Supplied data »
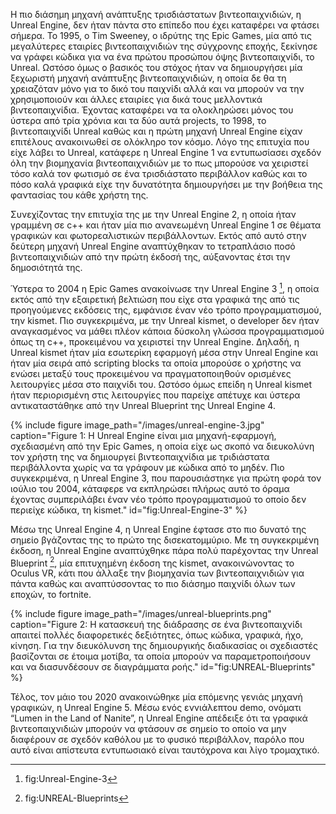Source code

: Η πιο διάσημη μηχανή ανάπτυξης τρισδιάστατων βιντεοπαιχνιδιών, η Unreal Engine, δεν ήταν πάντα στο επίπεδο που έχει καταφέρει να φτάσει σήμερα. To 1995, ο Tim Sweeney, ο ιδρύτης της Epic Games, μία από τις μεγαλύτερες εταιρίες βιντεοπαιχνιδιών της σύγχρονης εποχής, ξεκίνησε να γράφει κώδικα για να ένα πρώτου προσώπου όψης βιντεοπαιχνίδι, το Unreal. Ωστόσο όμως ο βασικός του στόχος ήταν να δημιουργήσει μία ξεχωριστή μηχανή ανάπτυξης βιντεοπαιχνιδιών, η οποία δε θα τη χρειαζόταν μόνο για το δικό του παιχνίδι αλλά και να μπορούν να την χρησιμοποιούν και άλλες εταιρίες για δικά τους μελλοντικά βιντεοπαιχνίδια. Έχοντας καταφέρει να τα ολοκληρώσει μόνος του ύστερα από τρία χρόνια και τα δύο αυτά projects, το 1998, το βιντεοπαιχνίδι Unreal καθώς και η πρώτη μηχανή Unreal Engine είχαν επιτέλους ανακοινωθεί σε ολόκληρο τον κόσμο. Λόγο της επιτυχία που είχε λάβει το Unreal, κατάφερε η Unreal Engine 1 να εντυπωσίασει σχεδόν όλη την βιομηχανία βιντεοπαιχνιδιών με το πως μπορούσε να χειριστεί τόσο καλά τον φωτισμό σε ένα τρισδιάστατο περιβάλλον καθώς και το πόσο καλά γραφικά είχε την δυνατότητα δημιουργήσει με την βοήθεια της φαντασίας του κάθε χρήστη της. 

Συνεχίζοντας την επιτυχία της με την Unreal Engine 2, η οποία ήταν γραμμένη σε c++ και ήταν μία πιο ανανεωμένη Unreal Engine 1 σε θέματα γραφικών και φωτορεαλιστικών περιβάλλοντων. Εκτός από αυτό στην δεύτερη μηχανή Unreal Engine αναπτύχθηκαν το τετραπλάσιο ποσό βιντεοπαιχνιδιών από την πρώτη έκδοσή της, αύξανοντας έτσι την δημοσιότητά της. 

Ύστερα το 2004 η Epic Games ανακοίνωσε την Unreal Engine 3 [^1], 
η οποία εκτός από την εξαιρετική βελτιώση που είχε στα γραφικά της 
από τις προηγούμενες εκδόσεις της, εμφάνισε έναν νέο τρόπο προγραμματισμού, την kismet. 
Πιο συγκεκριμένα, με την Unreal kismet, ο developer δεν ήταν αναγκασμένος να 
μάθει πλέον κάποια δύσκολη γλώσσα προγραμματισμού όπως τη c++, 
προκειμένου να χειριστεί την Unreal Engine. Δηλαδή, η Unreal kismet ήταν 
μία εσωτερίκη εφαρμογή μέσα στην Unreal Engine και ήταν μία σειρά
από scripting blocks τα οποία μπορούσε ο χρήστης να ενώσει μεταξύ τους προκειμένου 
να πραγματοποιηθούν ορισμένες λειτουργίες μέσα στο παιχνίδι του.
Ωστόσο όμως επείδη η Unreal kismet ήταν περιορισμένη στις λειτουργίες που παρείχε
απέτυχε και ύστερα αντικαταστάθηκε από την Unreal Blueprint της Unreal Engine 4.

{% include figure image_path="/images/unreal-engine-3.jpg" caption="Figure 1:
Η Unreal Engine είναι μια μηχανή-εφαρμογή, σχεδιασμένη από την Epic Games, 
η οποία είχε ως σκοπό να διευκολύνη τον χρήστη της να δημιουργεί βιντεοπαιχνίδια με τριδιάστατα περιβάλλοντα χωρίς να τα γράφουν με κώδικα από το μηδέν. 
Πιο συγκεκριμένα, η Unreal Engine 3, που παρουσιάστηκε για πρώτη φορά τον ιούλιο του 2004, κάταφερε να εκπληρώσει πλήρως αυτό το όραμα 
έχοντας συμπεριλάβει έναν νέο τρόπο προγραμματισμού το οποίο δεν περιείχε κώδικα, τη kismet." id="fig:Unreal-Engine-3" %}

Μέσω της Unreal Engine 4, η Unreal Engine έφτασε στο πιο δυνατό της σημείο βγάζοντας της το πρώτο της δισεκατομμύριο.
Με τη συγκεκριμένη έκδοση, η Unreal Εngine αναπτύχθηκε πάρα πολύ παρέχοντας την Unreal Blueprint [^2], μία επιτυχημένη έκδοση της kismet,
ανακοινώνοντας το Oculus VR, κάτι που άλλαξε την βιομηχανία των βιντεοπαιχνιδιών για πάντα καθώς 
και αναπτύσσοντας το πιο διάσημο παιχνίδι όλων των εποχών, το fortnite.

{% include figure image_path="/images/unreal-blueprints.png" caption="Figure 2: 
Η κατασκευή της διάδρασης σε ένα βιντεοπαιχνίδι απαιτεί πολλές διαφορετικές δεξιότητες,
όπως κώδικα, γραφικά, ήχο, κίνηση. Για την διευκόλυνση της δημιουργικής διαδικασίας οι σχεδιαστές βασίζονται σε έτοιμα μοτίβα, 
τα οποία μπορούν να παραμετροποιήσουν και να διασυνδέσουν σε διαγράμματα ροής." id="fig:UNREAL-Blueprints" %}

Τέλος, τον μάιο του 2020 ανακοινώθηκε μία επόμενης γενιάς μηχανή γραφικών, η Unreal Engine 5.
Μέσω ενός εννιάλεπτου demo, ονόματι “Lumen in the Land of Nanite”, η Unreal Engine απέδειξε ότι 
τα γραφικά βιντεοπαιχνιδιών μπορούν να φτάσουν σε σημείο το οποίο να μην διαφέρουν σε σχεδόν καθόλου με το φυσικό περιβάλλον,
παρόλο που αυτό είναι απίστευτα εντυπωσιακό είναι ταυτόχρονα και λίγο τρομαχτικό.

[^1]: fig:Unreal-Engine-3

[^2]: fig:UNREAL-Blueprints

Problem statement » Write out all the material above exactly, with no image carried over.

Solution to the exercise »
Source code

: Η πιο διάσημη μηχανή ανάπτυξης τρισδιάστατων βιντεοπαιχνιδιών, η Unreal Engine, δεν ήταν πάντα στο επίπεδο που έχει καταφέρει να φτάσει σήμερα. To 1995, ο Tim Sweeney, ο ιδρύτης της Epic Games, μία από τις μεγαλύτερες εταιρίες βιντεοπαιχνιδιών της σύγχρονης εποχής, ξεκίνησε να γράφει κώδικα για να ένα πρώτου προσώπου όψης βιντεοπαιχνίδι, το Unreal. Ωστόσο όμως ο βασικός του στόχος ήταν να δημιουργήσει μία ξεχωριστή μηχανή ανάπτυξης βιντεοπαιχνιδιών, η οποία δε θα τη χρειαζόταν μόνο για το δικό του παιχνίδι αλλά και να μπορούν να την χρησιμοποιούν και άλλες εταιρίες για δικά τους μελλοντικά βιντεοπαιχνίδια. Έχοντας καταφέρει να τα ολοκληρώσει μόνος του ύστερα από τρία χρόνια και τα δύο αυτά projects, το 1998, το βιντεοπαιχνίδι Unreal καθώς και η πρώτη μηχανή Unreal Engine είχαν επιτέλους ανακοινωθεί σε ολόκληρο τον κόσμο. Λόγο της επιτυχία που είχε λάβει το Unreal, κατάφερε η Unreal Engine 1 να εντυπωσίασει σχεδόν όλη την βιομηχανία βιντεοπαιχνιδιών με το πως μπορούσε να χειριστεί τόσο καλά τον φωτισμό σε ένα τρισδιάστατο περιβάλλον καθώς και το πόσο καλά γραφικά είχε την δυνατότητα δημιουργήσει με την βοήθεια της φαντασίας του κάθε χρήστη της. 

Συνεχίζοντας την επιτυχία της με την Unreal Engine 2, η οποία ήταν γραμμένη σε c++ και ήταν μία πιο ανανεωμένη Unreal Engine 1 σε θέματα γραφικών και φωτορεαλιστικών περιβάλλοντων. Εκτός από αυτό στην δεύτερη μηχανή Unreal Engine αναπτύχθηκαν το τετραπλάσιο ποσό βιντεοπαιχνιδιών από την πρώτη έκδοσή της, αύξανοντας έτσι την δημοσιότητά της. 

Ύστερα το 2004 η Epic Games ανακοίνωσε την Unreal Engine 3 [^1], 
η οποία εκτός από την εξαιρετική βελτιώση που είχε στα γραφικά της 
από τις προηγούμενες εκδόσεις της, εμφάνισε έναν νέο τρόπο προγραμματισμού, την kismet. 
Πιο συγκεκριμένα, με την Unreal kismet, ο developer δεν ήταν αναγκασμένος να 
μάθει πλέον κάποια δύσκολη γλώσσα προγραμματισμού όπως τη c++, 
προκειμένου να χειριστεί την Unreal Engine. Δηλαδή, η Unreal kismet ήταν 
μία εσωτερίκη εφαρμογή μέσα στην Unreal Engine και ήταν μία σειρά
από scripting blocks τα οποία μπορούσε ο χρήστης να ενώσει μεταξύ τους προκειμένου 
να πραγματοποιηθούν ορισμένες λειτουργίες μέσα στο παιχνίδι του.
Ωστόσο όμως επείδη η Unreal kismet ήταν περιορισμένη στις λειτουργίες που παρείχε
απέτυχε και ύστερα αντικαταστάθηκε από την Unreal Blueprint της Unreal Engine 4.

{% include figure image_path="/images/unreal-engine-3.jpg" caption="Figure 1:
Η Unreal Engine είναι μια μηχανή-εφαρμογή, σχεδιασμένη από την Epic Games, 
η οποία είχε ως σκοπό να διευκολύνη τον χρήστη της να δημιουργεί βιντεοπαιχνίδια με τριδιάστατα περιβάλλοντα χωρίς να τα γράφουν με κώδικα από το μηδέν. 
Πιο συγκεκριμένα, η Unreal Engine 3, που παρουσιάστηκε για πρώτη φορά τον ιούλιο του 2004, κάταφερε να εκπληρώσει πλήρως αυτό το όραμα 
έχοντας συμπεριλάβει έναν νέο τρόπο προγραμματισμού το οποίο δεν περιείχε κώδικα, τη kismet." id="fig:Unreal-Engine-3" %}

Μέσω της Unreal Engine 4, η Unreal Engine έφτασε στο πιο δυνατό της σημείο βγάζοντας της το πρώτο της δισεκατομμύριο.
Με τη συγκεκριμένη έκδοση, η Unreal Εngine αναπτύχθηκε πάρα πολύ παρέχοντας την Unreal Blueprint [^2], μία επιτυχημένη έκδοση της kismet,
ανακοινώνοντας το Oculus VR, κάτι που άλλαξε την βιομηχανία των βιντεοπαιχνιδιών για πάντα καθώς 
και αναπτύσσοντας το πιο διάσημο παιχνίδι όλων των εποχών, το fortnite.

{% include figure image_path="/images/unreal-blueprints.png" caption="Figure 2: 
Η κατασκευή της διάδρασης σε ένα βιντεοπαιχνίδι απαιτεί πολλές διαφορετικές δεξιότητες,
όπως κώδικα, γραφικά, ήχο, κίνηση. Για την διευκόλυνση της δημιουργικής διαδικασίας οι σχεδιαστές βασίζονται σε έτοιμα μοτίβα, 
τα οποία μπορούν να παραμετροποιήσουν και να διασυνδέσουν σε διαγράμματα ροής." id="fig:UNREAL-Blueprints" %}

Τέλος, τον μάιο του 2020 ανακοινώθηκε μία επόμενης γενιάς μηχανή γραφικών, η Unreal Engine 5.
Μέσω ενός εννιάλεπτου demo, ονόματι “Lumen in the Land of Nanite”, η Unreal Engine απέδειξε ότι 
τα γραφικά βιντεοπαιχνιδιών μπορούν να φτάσουν σε σημείο το οποίο να μην διαφέρουν σε σχεδόν καθόλου με το φυσικό περιβάλλον,
παρόλο που αυτό είναι απίστευτα εντυπωσιακό είναι ταυτόχρονα και λίγο τρομαχτικό.

[^1]: fig:Unreal-Engine-3

[^2]: fig:UNREAL-Blueprints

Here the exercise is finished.